Collectively the Stormont parties have an opportunity to secure more, so Sinn Féin, despite its language suggesting otherwise, recognises that the Democratic Unionist Party’s obstinacy has advantages.
[ NI parties to press UK government to increase Stormont financial packageOpens in new window ]
Undoubtedly, a London cheque is needed, given the increasingly perilous state of Northern Ireland’s finances. However, money, no matter how much, will not on its own solve the problems that exist, including the longest health waiting lists in the United Kingdom, among other unwelcome rankings. Reform is needed, and lots of it.
Speaking against a background of Christmas music in the Grand Central Hotel in Belfast, Sterling lists past financial crises in 2010, 2014 and one that led to the New Decade, New Approach deal in January 2020 that restored the Northern Ireland Executive after a three-year hiatus.
The current crisis is “worse than at any time in the last 20 years”, he says. Not everything, though, can be laid at London’s door. Civil servants in Cardiff and Edinburgh face similar challenges: “What is worse here is that we have had no ministerial direction for 4½ years out of the last seven.”

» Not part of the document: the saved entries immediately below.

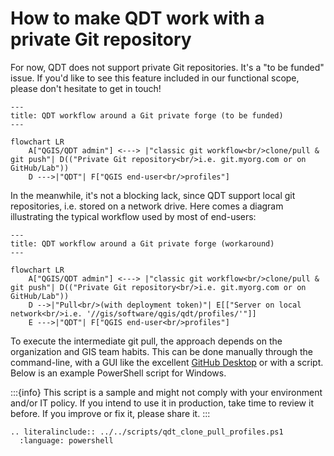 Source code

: # How to make QDT work with a private Git repository

For now, QDT does not support private Git repositories. It's a "to be funded" issue. If you'd like to see this feature included in our functional scope, please don't hesitate to get in touch!

```{mermaid}
---
title: QDT workflow around a Git private forge (to be funded)
---

flowchart LR
    A["QGIS/QDT admin"] <---> |"classic git workflow<br/>clone/pull & git push"| D(("Private Git repository<br/>i.e. git.myorg.com or on GitHub/Lab"))
    D --->|"QDT"| F["QGIS end-user<br/>profiles"]
```

In the meanwhile, it's not a blocking lack, since QDT support local git repositories, i.e. stored on a network drive. Here comes a diagram illustrating the typical workflow used by most of end-users:

```{mermaid}
---
title: QDT workflow around a Git private forge (workaround)
---

flowchart LR
    A["QGIS/QDT admin"] <---> |"classic git workflow<br/>clone/pull & git push"| D(("Private Git repository<br/>i.e. git.myorg.com or on GitHub/Lab"))
    D -->|"Pull<br/>(with deployment token)"| E[["Server on local network<br/>i.e. '//gis/software/qgis/qdt/profiles/'"]]
    E --->|"QDT"| F["QGIS end-user<br/>profiles"]
```

To execute the intermediate git pull, the approach depends on the organization and GIS team habits. This can be done manually through the command-line, with a GUI like the excellent [GitHub Desktop](https://github.com/apps/desktop) or with a script. Below is an example PowerShell script for Windows.

:::{info}
This script is a sample and might not comply with your environment and/or IT policy. If you intend to use it in production, take time to review it before. If you improve or fix it, please share it.
:::

```{eval-rst}
.. literalinclude:: ../../scripts/qdt_clone_pull_profiles.ps1
  :language: powershell
```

“So things that could have been done to ease the pressures haven’t been done,” says Sterling, regretting the lack of “transformative actions” in health, education, justice, and infrastructure.
The roadmaps are already there. In 2016 experts led by Prof Rafael Bengoa, a former Basque Country minister and World Health Organisation veteran, urged the reconfiguration of Northern Ireland’s health services, including the creation of centres of excellence.
Such phrases are nearly always interpreted by local communities, however, as meaning the closure or downgrading of much-loved services.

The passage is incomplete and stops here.